Our good times continued into the 1960s and 1970s as the Baby Boom generation added millions of talented, educated workers to the labor force. Large numbers of women also began working outside the home, enabling further growth.
Then in the 1980s and 1990s, one invention – the microchip – unlocked technological change that enhanced productivity and connected everyone through the Internet.
Did government policies contribute? Sure. Tax cuts and deregulation helped, but they weren’t the key. Forces far more powerful than politics were the real drivers, so political change now can’t bring back those good times.
As economist Samuel Rines recently said on the Mauldin Economics site, “The good ole days were frankly a nearly perfect storm of economic benefits colliding at once.” The Wall Street Journal ran a similar story, Why the Economy Doesn’t Roar Anymore.
Why can’t it happen again?
For one, we won’t have another Baby Boom unless the Millennials get much busier than they have so far. And even then, it would be decades before their offspring could make a difference.
It’s possible we will see technological breakthroughs that enhance productivity.

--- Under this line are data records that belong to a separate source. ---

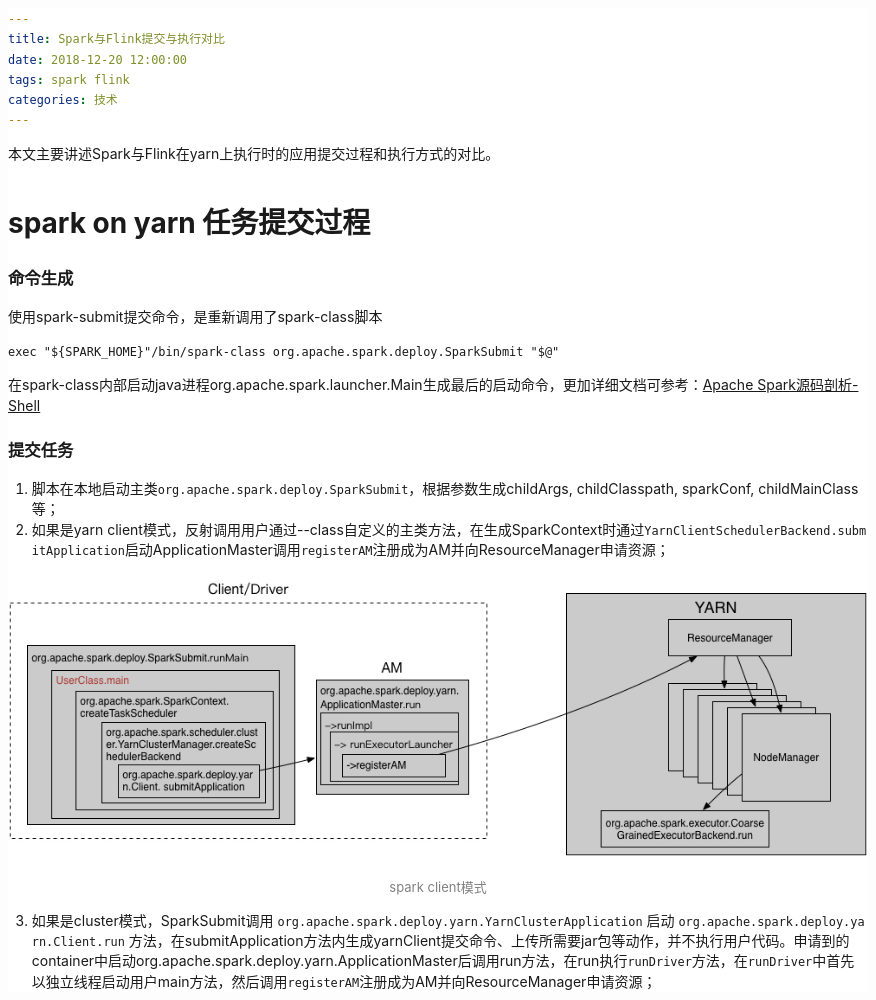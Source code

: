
 ```yaml
---
title: Spark与Flink提交与执行对比
date: 2018-12-20 12:00:00
tags: spark flink
categories: 技术
---
```


本文主要讲述Spark与Flink在yarn上执行时的应用提交过程和执行方式的对比。

# spark on yarn 任务提交过程

### 命令生成

使用spark-submit提交命令，是重新调用了spark-class脚本

```shell
exec "${SPARK_HOME}"/bin/spark-class org.apache.spark.deploy.SparkSubmit "$@"
```

在spark-class内部启动java进程org.apache.spark.launcher.Main生成最后的启动命令，更加详细文档可参考：[Apache Spark源码剖析-Shell](http://www.winseliu.com/blog/2016/05/08/rrc-apache-spark-source-inside-shell/)

### 提交任务

1. 脚本在本地启动主类`org.apache.spark.deploy.SparkSubmit`，根据参数生成childArgs, childClasspath, sparkConf, childMainClass等；
2. 如果是yarn client模式，反射调用用户通过--class自定义的主类方法，在生成SparkContext时通过`YarnClientSchedulerBackend.submitApplication`启动ApplicationMaster调用`registerAM`注册成为AM并向ResourceManager申请资源；

![park client模式](/images/spark_client.jpg)
<center><font size="2" color=gray>spark client模式</font></center>

3. 如果是cluster模式，SparkSubmit调用 `org.apache.spark.deploy.yarn.YarnClusterApplication` 启动 `org.apache.spark.deploy.yarn.Client.run` 方法，在submitApplication方法内生成yarnClient提交命令、上传所需要jar包等动作，并不执行用户代码。申请到的container中启动org.apache.spark.deploy.yarn.ApplicationMaster后调用run方法，在run执行`runDriver`方法，在`runDriver`中首先以独立线程启动用户main方法，然后调用`registerAM`注册成为AM并向ResourceManager申请资源；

But to this point, technology has done the opposite by reducing aggregate productivity and replacing human workers.
Rines says these headwinds will subside eventually but it could take a long time.
Meanwhile, we may be stuck in a seemingly endless slow-speed zone.
Central bank policy certainly hasn’t helped. Their asset purchases and low/negative interest rates served mainly to drive up asset prices, to the benefit of asset owners instead of workers.
Economically, whether the next president is Trump or Clinton will matter much less than most of us think. The White House can’t override economic reality no matter who sits in the Oval Office. At best, presidents can slow down or speed up trends that are already in motion.
Could we get another perfect storm? We should all hope for one. Without it, we’ll stay stuck in traffic, going nowhere fast.